Company Description
Sterling Bancorp, Inc. (NASDAQ: SBT) has historically operated in the finance and insurance sector as a unitary thrift holding company for Sterling Bank and Trust, F.S.B. The Bank has offered a range of loan products along with retail and business banking services, placing Sterling within the savings institutions segment of the financial industry.
According to company disclosures, Sterling Bank and Trust, F.S.B. has maintained primary branch operations in the San Francisco and Los Angeles metropolitan areas in California and in New York City, with an operations center and a branch in Southfield, Michigan. These branch and operations locations have supported its lending and deposit activities, including residential and commercial real estate lending and deposit gathering.
On September 15, 2024, Sterling Bancorp, Inc., Sterling Bank and Trust, F.S.B., and EverBank Financial Corp entered into a definitive stock purchase agreement for EverBank to acquire all of the issued and outstanding shares of capital stock of the Bank for a fixed cash consideration of $261 million. In connection with this agreement, Sterling’s board of directors unanimously approved a Plan of Dissolution for Sterling Bancorp, Inc. under Michigan law following the closing of the sale of the Bank.

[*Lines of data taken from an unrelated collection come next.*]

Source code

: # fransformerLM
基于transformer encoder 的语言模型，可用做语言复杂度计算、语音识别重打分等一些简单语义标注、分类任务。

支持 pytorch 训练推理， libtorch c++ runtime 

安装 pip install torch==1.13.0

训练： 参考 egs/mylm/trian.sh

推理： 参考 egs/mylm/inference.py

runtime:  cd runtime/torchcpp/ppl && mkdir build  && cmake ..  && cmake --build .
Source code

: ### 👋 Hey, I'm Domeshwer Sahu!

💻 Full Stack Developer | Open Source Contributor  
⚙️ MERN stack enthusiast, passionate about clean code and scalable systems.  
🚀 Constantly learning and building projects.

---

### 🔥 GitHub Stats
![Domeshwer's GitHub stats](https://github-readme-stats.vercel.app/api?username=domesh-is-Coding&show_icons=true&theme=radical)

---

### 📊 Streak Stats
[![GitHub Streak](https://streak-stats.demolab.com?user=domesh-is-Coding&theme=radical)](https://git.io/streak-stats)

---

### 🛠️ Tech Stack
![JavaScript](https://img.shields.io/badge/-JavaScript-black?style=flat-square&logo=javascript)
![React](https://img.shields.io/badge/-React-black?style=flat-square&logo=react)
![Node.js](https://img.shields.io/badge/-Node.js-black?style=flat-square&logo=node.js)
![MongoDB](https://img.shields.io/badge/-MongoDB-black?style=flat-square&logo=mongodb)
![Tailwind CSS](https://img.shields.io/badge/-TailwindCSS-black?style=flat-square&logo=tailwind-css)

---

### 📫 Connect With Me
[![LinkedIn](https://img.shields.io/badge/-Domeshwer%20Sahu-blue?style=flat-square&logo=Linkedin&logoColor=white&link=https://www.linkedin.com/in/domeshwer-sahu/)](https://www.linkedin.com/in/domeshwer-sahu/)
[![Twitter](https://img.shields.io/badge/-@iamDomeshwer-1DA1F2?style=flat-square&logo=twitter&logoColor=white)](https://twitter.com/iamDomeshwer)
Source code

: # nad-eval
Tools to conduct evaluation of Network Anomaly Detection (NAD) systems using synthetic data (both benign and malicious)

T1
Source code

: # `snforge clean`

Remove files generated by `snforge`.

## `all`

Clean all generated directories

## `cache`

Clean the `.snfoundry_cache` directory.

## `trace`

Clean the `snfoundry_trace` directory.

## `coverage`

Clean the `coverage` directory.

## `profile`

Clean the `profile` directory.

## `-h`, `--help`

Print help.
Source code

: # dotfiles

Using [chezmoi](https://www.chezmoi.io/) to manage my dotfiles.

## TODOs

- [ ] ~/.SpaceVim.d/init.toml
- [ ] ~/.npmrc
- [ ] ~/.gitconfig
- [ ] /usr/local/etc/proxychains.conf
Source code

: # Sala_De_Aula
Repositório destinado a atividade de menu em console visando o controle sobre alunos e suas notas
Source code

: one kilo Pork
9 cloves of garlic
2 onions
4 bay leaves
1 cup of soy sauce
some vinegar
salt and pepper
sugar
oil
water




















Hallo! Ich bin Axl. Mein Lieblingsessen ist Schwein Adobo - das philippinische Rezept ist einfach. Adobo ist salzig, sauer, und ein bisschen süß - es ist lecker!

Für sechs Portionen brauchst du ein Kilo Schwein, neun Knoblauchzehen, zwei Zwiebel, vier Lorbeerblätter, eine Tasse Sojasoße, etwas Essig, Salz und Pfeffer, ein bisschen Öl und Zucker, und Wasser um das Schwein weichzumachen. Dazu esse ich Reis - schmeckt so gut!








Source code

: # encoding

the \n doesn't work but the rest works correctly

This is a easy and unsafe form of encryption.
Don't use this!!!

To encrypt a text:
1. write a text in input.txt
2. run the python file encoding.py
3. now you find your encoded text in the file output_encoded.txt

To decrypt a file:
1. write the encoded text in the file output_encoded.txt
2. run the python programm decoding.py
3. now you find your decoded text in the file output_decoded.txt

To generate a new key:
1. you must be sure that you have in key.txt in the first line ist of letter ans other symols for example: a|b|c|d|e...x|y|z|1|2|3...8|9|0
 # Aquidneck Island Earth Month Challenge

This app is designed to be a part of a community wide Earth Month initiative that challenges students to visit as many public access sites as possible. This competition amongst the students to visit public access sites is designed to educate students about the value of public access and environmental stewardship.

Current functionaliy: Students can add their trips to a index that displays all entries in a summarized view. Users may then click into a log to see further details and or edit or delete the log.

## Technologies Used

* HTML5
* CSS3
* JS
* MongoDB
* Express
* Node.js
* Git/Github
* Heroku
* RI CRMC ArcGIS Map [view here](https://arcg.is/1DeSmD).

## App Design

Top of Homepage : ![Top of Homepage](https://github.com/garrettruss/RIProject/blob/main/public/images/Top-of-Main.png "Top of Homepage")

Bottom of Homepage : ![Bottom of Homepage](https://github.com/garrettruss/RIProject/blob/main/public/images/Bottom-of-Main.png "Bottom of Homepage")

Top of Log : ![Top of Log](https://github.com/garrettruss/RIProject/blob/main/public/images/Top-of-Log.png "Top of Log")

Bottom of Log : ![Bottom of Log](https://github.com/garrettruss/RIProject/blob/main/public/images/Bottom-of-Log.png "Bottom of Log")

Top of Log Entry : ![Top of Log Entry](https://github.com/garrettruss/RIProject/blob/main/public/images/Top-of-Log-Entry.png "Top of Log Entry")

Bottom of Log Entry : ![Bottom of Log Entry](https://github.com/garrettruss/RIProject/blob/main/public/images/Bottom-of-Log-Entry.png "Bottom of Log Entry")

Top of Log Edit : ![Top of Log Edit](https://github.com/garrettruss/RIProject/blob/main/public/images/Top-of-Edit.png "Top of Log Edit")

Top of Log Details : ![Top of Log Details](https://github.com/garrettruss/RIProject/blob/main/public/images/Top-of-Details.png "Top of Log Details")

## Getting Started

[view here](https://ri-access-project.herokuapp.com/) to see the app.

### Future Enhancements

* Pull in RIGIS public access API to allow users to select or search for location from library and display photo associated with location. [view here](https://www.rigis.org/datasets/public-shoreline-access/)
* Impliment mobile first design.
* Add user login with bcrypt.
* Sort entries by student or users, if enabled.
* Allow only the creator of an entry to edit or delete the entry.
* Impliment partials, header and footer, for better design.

Shareholders of Sterling Bancorp, Inc. subsequently approved both the sale of the Bank to EverBank Financial Corp and the Plan of Dissolution at a special meeting held on December 18, 2024. The company later received regulatory approvals from the Office of the Comptroller of the Currency and the Board of Governors of the Federal Reserve System for the sale of the Bank to EverBank.
The sale of all of the issued and outstanding shares of capital stock of Sterling Bank and Trust, F.S.B. to EverBank Financial Corp closed effective April 1, 2025. Immediately following the effectiveness of the sale transaction, the Bank was merged with and into EverBank, National Association, with EverBank, National Association as the surviving bank. Following the merger, the separate corporate existence of Sterling Bank and Trust, F.S.B. ceased, and all branches of the Bank other than its Michigan branch were to open as EverBank branches on April 1, 2025. The Bank’s Michigan branch was closed effective as of the close of business on March 31, 2025.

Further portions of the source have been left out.